New Zealand High Court rejects Kiribati climate refugee appeal
Nov 29, 2013

New Zealand High Court rejects Kiribati climate refugee appeal

By Steve Trent

Tuesday's rejection of Ioane Teitiota’s appeal at the High Court of New Zealand comes as little surprise. Teitiota and his lawyer, Michael Kidd, managed to capture the attention of the global media when they decided to appeal to the High Court to overturn a decision by immigration authorities to reject Teitiota’s asylum claim. His attempt to secure refugee status was based on the argument that returning to his home country of Kiribati constituted a threat to his family’s safety and that this threat was a result of climate change. In short, Teitiota was attempting to become the world’s first legally-recognised climate refugee.

Teitiota’s case was damaged by two factors. Firstly, his argument was undermined by the fact that he had resorted to an asylum claim as a result of exhausting legal avenues related to his (long-expired) visa status, as his lawyer admitted to the Australian media. Secondly, and most significantly, the international legal framework governing the criteria for asylum claims – the 1951 Convention and 1967 Protocol relating to the Status of Refugees – does not provide for asylum claims made on the basis of exposure to natural hazards or climate change (except in very specific circumstances). High court judge John Priestly also commented that “[Teitota’s] position does not appear to be different from that of any other Kiribati national” – pointing to the fact that establishing a legal case for persecution, in accordance with refugee law, is problematic in a context where there is no clear agent of persecution and the causes of displacement appear to be indiscriminate.

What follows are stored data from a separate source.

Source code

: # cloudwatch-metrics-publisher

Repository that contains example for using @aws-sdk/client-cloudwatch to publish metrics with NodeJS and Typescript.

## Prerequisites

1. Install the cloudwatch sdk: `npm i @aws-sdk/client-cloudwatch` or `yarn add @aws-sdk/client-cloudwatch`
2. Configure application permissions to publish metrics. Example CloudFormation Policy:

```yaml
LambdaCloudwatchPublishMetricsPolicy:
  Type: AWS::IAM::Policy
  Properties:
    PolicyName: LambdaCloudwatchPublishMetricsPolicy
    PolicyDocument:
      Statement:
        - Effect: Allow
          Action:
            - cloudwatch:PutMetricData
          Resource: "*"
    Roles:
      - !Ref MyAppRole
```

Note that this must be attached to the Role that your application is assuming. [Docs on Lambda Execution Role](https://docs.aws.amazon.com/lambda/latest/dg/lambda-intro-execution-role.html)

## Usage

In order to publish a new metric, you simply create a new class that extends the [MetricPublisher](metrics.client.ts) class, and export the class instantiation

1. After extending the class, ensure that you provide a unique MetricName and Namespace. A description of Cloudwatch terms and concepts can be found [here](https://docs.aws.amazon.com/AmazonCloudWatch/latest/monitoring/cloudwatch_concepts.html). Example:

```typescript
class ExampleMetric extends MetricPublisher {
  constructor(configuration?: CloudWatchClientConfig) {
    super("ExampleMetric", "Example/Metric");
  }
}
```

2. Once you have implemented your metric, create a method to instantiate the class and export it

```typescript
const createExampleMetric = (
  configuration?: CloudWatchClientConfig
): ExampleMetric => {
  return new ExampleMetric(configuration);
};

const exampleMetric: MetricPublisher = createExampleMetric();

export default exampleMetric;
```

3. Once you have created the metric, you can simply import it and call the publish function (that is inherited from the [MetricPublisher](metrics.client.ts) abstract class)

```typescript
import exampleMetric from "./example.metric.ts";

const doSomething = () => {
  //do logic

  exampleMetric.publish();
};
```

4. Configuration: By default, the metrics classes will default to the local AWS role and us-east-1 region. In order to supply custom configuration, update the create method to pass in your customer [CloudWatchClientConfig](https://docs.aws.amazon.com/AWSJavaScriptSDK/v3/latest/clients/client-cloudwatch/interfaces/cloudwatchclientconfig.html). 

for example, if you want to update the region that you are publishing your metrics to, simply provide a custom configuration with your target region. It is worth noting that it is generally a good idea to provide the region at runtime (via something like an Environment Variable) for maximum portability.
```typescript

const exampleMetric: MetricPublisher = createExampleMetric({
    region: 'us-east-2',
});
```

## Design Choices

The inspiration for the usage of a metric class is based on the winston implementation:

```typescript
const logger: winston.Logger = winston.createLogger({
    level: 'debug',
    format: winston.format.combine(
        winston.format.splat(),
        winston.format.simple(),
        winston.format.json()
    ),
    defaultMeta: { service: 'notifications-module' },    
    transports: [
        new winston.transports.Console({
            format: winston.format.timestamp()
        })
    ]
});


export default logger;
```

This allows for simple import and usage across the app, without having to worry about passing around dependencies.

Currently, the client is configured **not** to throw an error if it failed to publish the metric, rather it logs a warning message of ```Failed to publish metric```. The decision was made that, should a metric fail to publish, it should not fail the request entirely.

Whilst Kiribati often typifies the ‘sinking island’ narrative employed in climate change debates, Kidd referred more to the impacts of rapid-onset king tides and their effect on water, food security and physical safety of atoll communities to argue Teitiota’s case. Although Teitiota had been resident in New Zealand for six years prior to his claim and therefore not actually forced from his home by such hazards, the vulnerability he highlights finds accordance with the experiences of the millions displaced each year by climate- and weather-related disasters – numbering 31.7 million in 2012 alone. A patchy and incoherent protection framework exists to respond to the urgent protection and assistance needs of these displaced populations – they are literally left out in the cold. If they move across borders – or when other populations move for reasons related to slow-onset environmental impacts related to climate change – the legal situation becomes even more complex and the range of responses even less adequate.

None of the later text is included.